I'm not going to read back through to see if I did explain this, but I am sure I did. The holes in the Digi heads where the injectors fit are machined different than for CIS heads. The CIS head has a wider and tapered, a little, hole to allow the part you linked (the lower plastic piece). The Digi heads have a smaller hole which has no taper, has to do with the injector size and how they need to sit to spray into the runners right. You can have a machine shop cut the lower part of the hole to fit the air shrouded injectors, but the cost way out weighs the benefit. So people just use the upper half of the insert set, remove the stainless steel "Top Hat" at the end of the CIS injectors (or use the older models), and call it a day.


----------



## JoggerNot (Nov 6, 2009)

Then insert the insert into the head...But it needs something else to go with it so thats where this idea of a bushing or something comes into play.

What if you drilled a bigger hole in the digi injector cups then rubberized the edges and slid the inserts into them ?


----------



## ziddey (Apr 16, 2006)

nairmac said:


> I'm running CIS on a Digi head and had basically the same problem. I used unshrouded injectors and no lower cup, just the CIS upper screwed into the head with new o-rings. It works fine.


great, that's what i wanted to hear. going to order the brass injectors now. so injector lean isn't going to be a problem. sweet. build should be occuring in the next few weeks 

thanks


----------



## WaterWheels (Aug 14, 2005)

JoggerNot said:


> What if you drilled a bigger hole in the digi injector cups then rubberized the edges and slid the inserts into them ?


The hole in the Digifant injecter incerts is large enough for the CIS injectors to pass through without the air shroud caps on the end. There would be zero value and maybe dangers with leaving the air shroud caps on and sticking them into the runners. You seem to be trying very hard to make things harder then they are? Have you ever seen or heard of the acronym K.I.S.S?


----------



## Glegor (Mar 31, 2008)

WaterWheels said:


> The hole in the Digifant injecter incerts is large enough for the CIS injectors to pass through without the air shroud caps on the end. There would be zero value and maybe dangers with leaving the air shroud caps on and sticking them into the runners. You seem to be trying very hard to make things harder then they are? Have you ever seen or heard of the acronym K.I.S.S?

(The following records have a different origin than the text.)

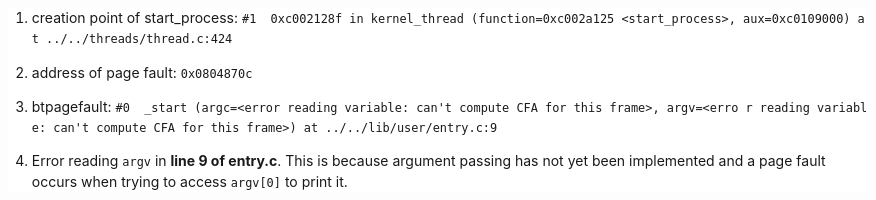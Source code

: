 1. creation point of start_process: `#1  0xc002128f in kernel_thread (function=0xc002a125 <start_process>, aux=0xc0109000) a
t ../../threads/thread.c:424`

1. address of page fault: `0x0804870c`

1. btpagefault: `#0  _start (argc=<error reading variable: can't compute CFA for this frame>, argv=<erro
r reading variable: can't compute CFA for this frame>) at ../../lib/user/entry.c:9`

1. Error reading `argv` in **line 9 of entry.c**. This is because argument passing has not yet been implemented and a page fault occurs when trying to access `argv[0]` to print it.
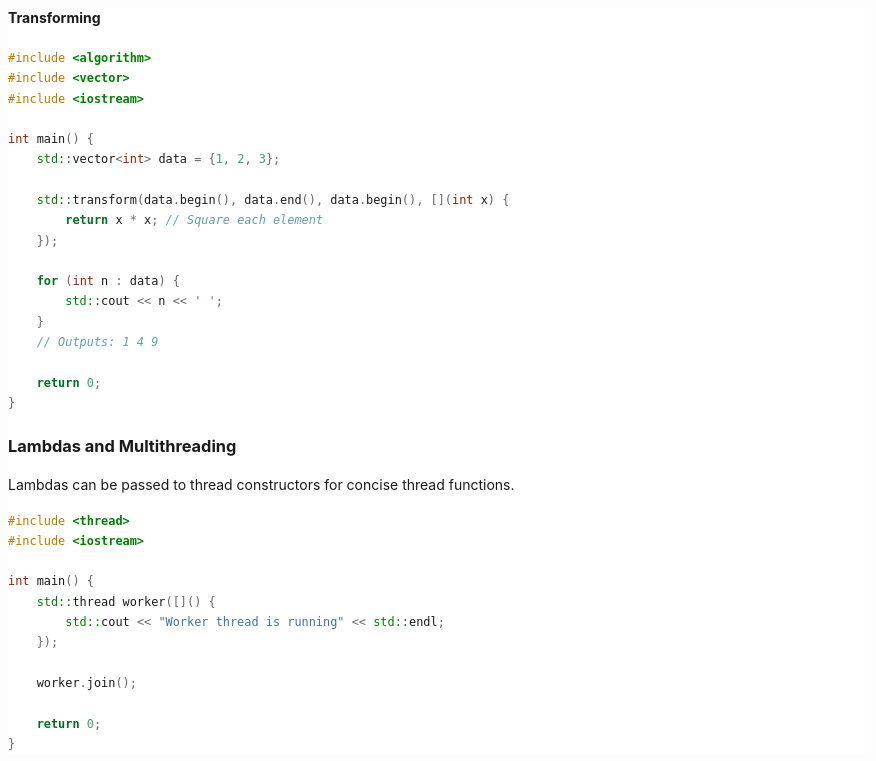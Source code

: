 #### Transforming

```cpp
#include <algorithm>
#include <vector>
#include <iostream>

int main() {
    std::vector<int> data = {1, 2, 3};

    std::transform(data.begin(), data.end(), data.begin(), [](int x) {
        return x * x; // Square each element
    });

    for (int n : data) {
        std::cout << n << ' ';
    }
    // Outputs: 1 4 9

    return 0;
}
```



### Lambdas and Multithreading

Lambdas can be passed to thread constructors for concise thread functions.

```cpp
#include <thread>
#include <iostream>

int main() {
    std::thread worker([]() {
        std::cout << "Worker thread is running" << std::endl;
    });

    worker.join();

    return 0;
}
```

@ WW - this kid always has a better idea in his head. i will throw out an idea that works, and needs no modification, then he starts in with the "what ifs" and "if i did this differently" or ... you get the idea. 

he has to hear the same thing from 40 people before he just goes with it.. lol. 

the solution to this plan, the easy way, buy an 85-87 CIS-e head.


----------



## JoggerNot (Nov 6, 2009)

WaterWheels said:


> The hole in the Digifant injecter incerts is large enough for the CIS injectors to pass through without the air shroud caps on the end. There would be zero value and maybe dangers with leaving the air shroud caps on and sticking them into the runners. You seem to be trying very hard to make things harder then they are? Have you ever seen or heard of the acronym K.I.S.S?


This just seems so simple and I guess I'm not sure what the deal is...As long as the injector is stickin down there at the right "in" and sealed then..

Kev- Not recently as I'm in waters you havn't yet sailed :>

Uh hydraulic head ftw.


----------



## WaterWheels (Aug 14, 2005)

JoggerNot said:


> This just seems so simple . . . As long as the injector is stickin down there at the right "in" and sealed then..


And what exactly is your problem, if you have one, with SIMPLE? As for the injector height, if it sits to low and is close to the bottom of the intake runners, instead of a fine mist being drawn into the combustion chamber you get droplets of fuel which does not burn as well.


----------



## JoggerNot (Nov 6, 2009)

WaterWheels said:


> And what exactly is your problem, if you have one, with SIMPLE? As for the injector height, if it sits to low and is close to the bottom of the intake runners, instead of a fine mist being drawn into the combustion chamber you get droplets of fuel which does not burn as well.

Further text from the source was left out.